In searching for explanations, sharply higher gasoline prices are at the top of the list of suspects. Meanwhile, Reuters reports:

A Labor Department official attributed the surprise surge in claims last week to spring break layoffs in New York, which added 25,000, and the start of an emergency benefits program in Oregon, which brought in new claimants, including some already on the regular programs.

There were also additional claims from the auto sector, the official said, adding that there could have been some small claims related to the tornadoes that struck parts of the country. However, he said such claims would normally go into a parallel program.

The AP reports the same via NPR:

A [Labor] department spokesman blamed much of the increase on an unexpected spike in applications from New York, where more school systems than usual closed for spring break last week. That resulted in 25,000 layoffs. The department didn’t anticipate the closures when making seasonal adjustments, the spokesman said.

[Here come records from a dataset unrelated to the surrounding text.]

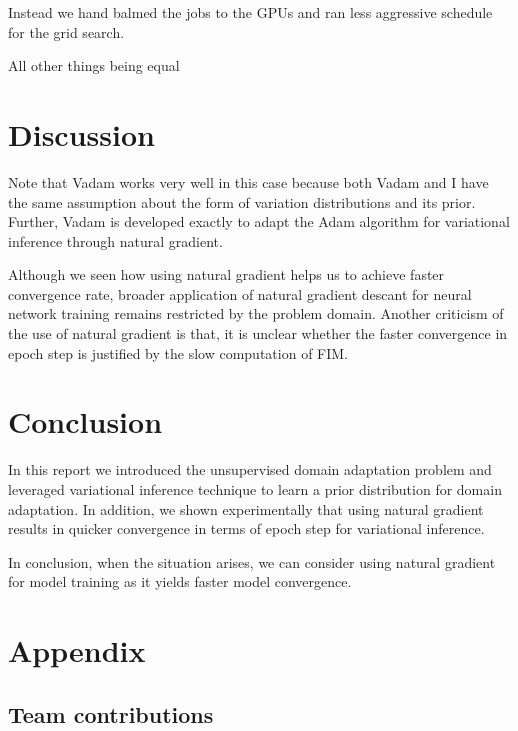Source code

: \documentclass[10pt,twocolumn,letterpaper]{article}
\begin{document}
Instead we hand balmed the jobs to the GPUs and ran less aggressive schedule for the grid search. 

All other things being equal   


\section{Discussion}
Note that Vadam works very well in this case because both Vadam and I have the same assumption about the form of variation distributions and its prior. Further, Vadam is developed exactly to adapt the Adam algorithm for variational inference through natural gradient.

Although we seen how using natural gradient helps us to achieve faster convergence rate, broader application of natural gradient descant for neural network training remains restricted by the problem domain. 
Another criticism of the use of natural gradient is that, it is unclear whether the faster convergence in epoch step is justified by the slow computation of FIM. 

\section{Conclusion}

In this report we introduced the unsupervised domain adaptation problem and leveraged variational inference technique to learn a prior distribution for domain adaptation.
In addition, we shown experimentally that using natural gradient results in quicker convergence in terms of epoch step for variational inference.

In conclusion, when the situation arises, we can consider using natural gradient for model training as it yields faster model convergence.
{\small


}

\section*{Appendix}

\subsection*{Team contributions}

\begin{description}
	
\end{description}
\end{document}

This much is clear: until and if the weekly jobless claims reverses, there’s apt to be a lot more skepticism about the economic outlook. It’s going to be a long week between now and next Thursday’s follow-up claims report. For what it’s worth, I’m expecting the labor market, and the economy, to continue struggling but still maintain modest growth. But as today’s news reminds, even this middling outlook, which I’ve held for some time, is destined to be rattled on a regular basis. Keeping the faith in the cyclical gods, in short, isn’t getting any easier.
It’s always been a fragile recovery and it remains so today, although It’s still a recovery. It’s premature to expect a new recession. The risk, however, is higher, if only at the margins. Then again, assessing such things is fluid, as they say. Evaluating the uncertainty of the future by looking in rear-view mirrors has always been a flawed way to fly. Alas, beggars can’t be choosy.